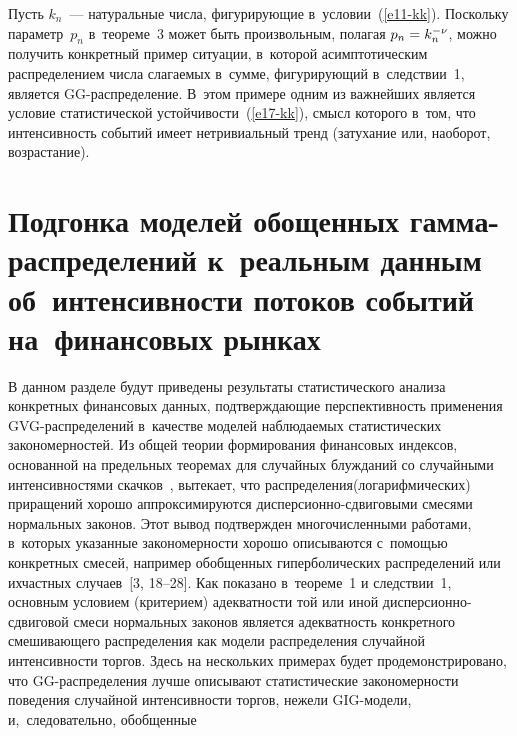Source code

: \begin{multicols}{2}
Пусть $k_n$~--- натуральные числа, фигурирующие в~условии~(\ref{e11-kk}).
Поскольку параметр~$p_n$ в~тео\-ре\-ме~3 может быть произвольным,
полагая $p_n\hm=k_n^{-\nu}$, можно получить конкретный пример ситуации,
в~которой асимптотическим распределением числа слагаемых в~сумме,
фигурирующий в~следствии~1, являет\-ся GG-рас\-пре\-де\-ле\-ние. В~этом
примере одним из важнейших является условие статистической
устойчивости~(\ref{e17-kk}), смысл которого в~том, что интенсивность событий
имеет нетривиальный тренд (затухание или, наоборот, возрастание).



\section{Подгонка моделей обощенных гамма-распределений к~реальным данным об~интенсивности
потоков событий на~финансовых рынках}

В данном разделе будут приведены результаты статистического анализа
конкретных финансовых данных, подтверждающие перспективность
применения GVG-рас\-пре\-де\-ле\-ний в~качестве моде\-лей наблюдаемых
статистических закономерностей. Из общей теории формирования
финансовых индексов, основанной на предельных теоремах для случайных
блуж\-да\-ний со случайными интенсивностями скачков~\cite{Korolev2011-2},
вытекает, что распределения\linebreak (логариф\-мических) приращений хорошо
аппроксимируются дис\-пер\-си\-он\-но-сдви\-го\-вы\-ми смесями нормальных законов.
Этот вывод подтвержден многочисленными работами, в~которых указанные
закономерности хорошо описываются с~по\-мощью конкретных смесей,
например обобщенных гиперболических распределений или их\linebreak частных
случаев~[3, 18--28]. 
Как показано в~теореме~1 и следствии~1,
основным условием (критерием) адекватности той или иной
дис\-пер\-си\-он\-но-сдви\-го\-вой смеси нормальных законов является
адекватность конкретного смешивающего распределения как модели
распределения случайной интенсивности торгов. Здесь на нескольких
примерах будет продемонстрировано, что GG-рас\-пре\-де\-ле\-ния лучше
описывают статистические закономерности поведения случайной
интенсивности торгов, нежели GIG-мо\-де\-ли, и,~следовательно,
обобщенные\linebreak\vspace*{-12pt}

\pagebreak

\end{multicols}

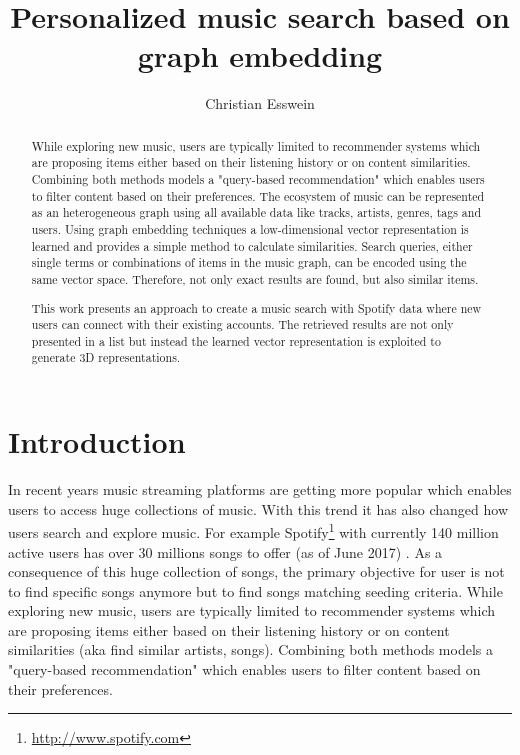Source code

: \documentclass[sigconf]{acmart}
\begin{document}
\title{Personalized music search based on graph embedding}


\author{Christian Esswein}


\begin{abstract}
	While exploring new music, users are typically limited to recommender systems which are proposing items either based on their listening history or on content similarities. Combining both methods models a "query-based recommendation" which enables users to filter content based on their preferences.
	The ecosystem of music can be represented as an heterogeneous graph using all available data like tracks, artists, genres, tags and users. Using graph embedding techniques a low-dimensional vector representation is learned and provides a simple method to calculate similarities. Search queries, either single terms or combinations of items in the music graph, can be encoded using the same vector space. Therefore, not only exact results are found, but also similar items.
	
	This work presents an approach to create a music search with Spotify data where new users can connect with their existing accounts. The retrieved results are not only presented in a list but instead the learned vector representation is exploited to generate 3D representations.
\end{abstract}



\maketitle

\section{Introduction}
In recent years music streaming platforms are getting more popular which enables users to access huge collections of music. With this trend it has also changed how users search and explore music\cite{lee2016look}. For example Spotify\footnote{\url{http://www.spotify.com}} with currently 140 million active users has over 30 millions songs to offer (as of June 2017)	\cite{aboutSpotify}. As a consequence of this huge collection of songs, the primary objective for user is not to find specific songs anymore but to find songs matching seeding criteria. 
While exploring new music, users are typically limited to recommender systems which are proposing items either based on their listening history or on content similarities (aka find similar artists, songs). Combining both methods models a "query-based recommendation" which enables users to filter content based on their preferences.
\end{document}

Task requirements
A faithful copy of the records above is needed, with the pictures left out.

Result for this task
Source code

: \begin{multicols}{2}
Пусть $k_n$~--- натуральные числа, фигурирующие в~условии~(\ref{e11-kk}).
Поскольку параметр~$p_n$ в~тео\-ре\-ме~3 может быть произвольным,
полагая $p_n\hm=k_n^{-\nu}$, можно получить конкретный пример ситуации,
в~которой асимптотическим распределением числа слагаемых в~сумме,
фигурирующий в~следствии~1, являет\-ся GG-рас\-пре\-де\-ле\-ние. В~этом
примере одним из важнейших является условие статистической
устойчивости~(\ref{e17-kk}), смысл которого в~том, что интенсивность событий
имеет нетривиальный тренд (затухание или, наоборот, возрастание).



\section{Подгонка моделей обощенных гамма-распределений к~реальным данным об~интенсивности
потоков событий на~финансовых рынках}

В данном разделе будут приведены результаты статистического анализа
конкретных финансовых данных, подтверждающие перспективность
применения GVG-рас\-пре\-де\-ле\-ний в~качестве моде\-лей наблюдаемых
статистических закономерностей. Из общей теории формирования
финансовых индексов, основанной на предельных теоремах для случайных
блуж\-да\-ний со случайными интенсивностями скачков~\cite{Korolev2011-2},
вытекает, что распределения\linebreak (логариф\-мических) приращений хорошо
аппроксимируются дис\-пер\-си\-он\-но-сдви\-го\-вы\-ми смесями нормальных законов.
Этот вывод подтвержден многочисленными работами, в~которых указанные
закономерности хорошо описываются с~по\-мощью конкретных смесей,
например обобщенных гиперболических распределений или их\linebreak частных
случаев~[3, 18--28]. 
Как показано в~теореме~1 и следствии~1,
основным условием (критерием) адекватности той или иной
дис\-пер\-си\-он\-но-сдви\-го\-вой смеси нормальных законов является
адекватность конкретного смешивающего распределения как модели
распределения случайной интенсивности торгов. Здесь на нескольких
примерах будет продемонстрировано, что GG-рас\-пре\-де\-ле\-ния лучше
описывают статистические закономерности поведения случайной
интенсивности торгов, нежели GIG-мо\-де\-ли, и,~следовательно,
обобщенные\linebreak\vspace*{-12pt}

\pagebreak

\end{multicols}

Source code

: \documentclass[sigconf]{acmart}
\begin{document}
\title{Personalized music search based on graph embedding}


\author{Christian Esswein}


\begin{abstract}
	While exploring new music, users are typically limited to recommender systems which are proposing items either based on their listening history or on content similarities. Combining both methods models a "query-based recommendation" which enables users to filter content based on their preferences.
	The ecosystem of music can be represented as an heterogeneous graph using all available data like tracks, artists, genres, tags and users. Using graph embedding techniques a low-dimensional vector representation is learned and provides a simple method to calculate similarities. Search queries, either single terms or combinations of items in the music graph, can be encoded using the same vector space. Therefore, not only exact results are found, but also similar items.
	
	This work presents an approach to create a music search with Spotify data where new users can connect with their existing accounts. The retrieved results are not only presented in a list but instead the learned vector representation is exploited to generate 3D representations.
\end{abstract}



\maketitle

\section{Introduction}
In recent years music streaming platforms are getting more popular which enables users to access huge collections of music. With this trend it has also changed how users search and explore music\cite{lee2016look}. For example Spotify\footnote{\url{http://www.spotify.com}} with currently 140 million active users has over 30 millions songs to offer (as of June 2017)	\cite{aboutSpotify}. As a consequence of this huge collection of songs, the primary objective for user is not to find specific songs anymore but to find songs matching seeding criteria. 
While exploring new music, users are typically limited to recommender systems which are proposing items either based on their listening history or on content similarities (aka find similar artists, songs). Combining both methods models a "query-based recommendation" which enables users to filter content based on their preferences.
\end{document}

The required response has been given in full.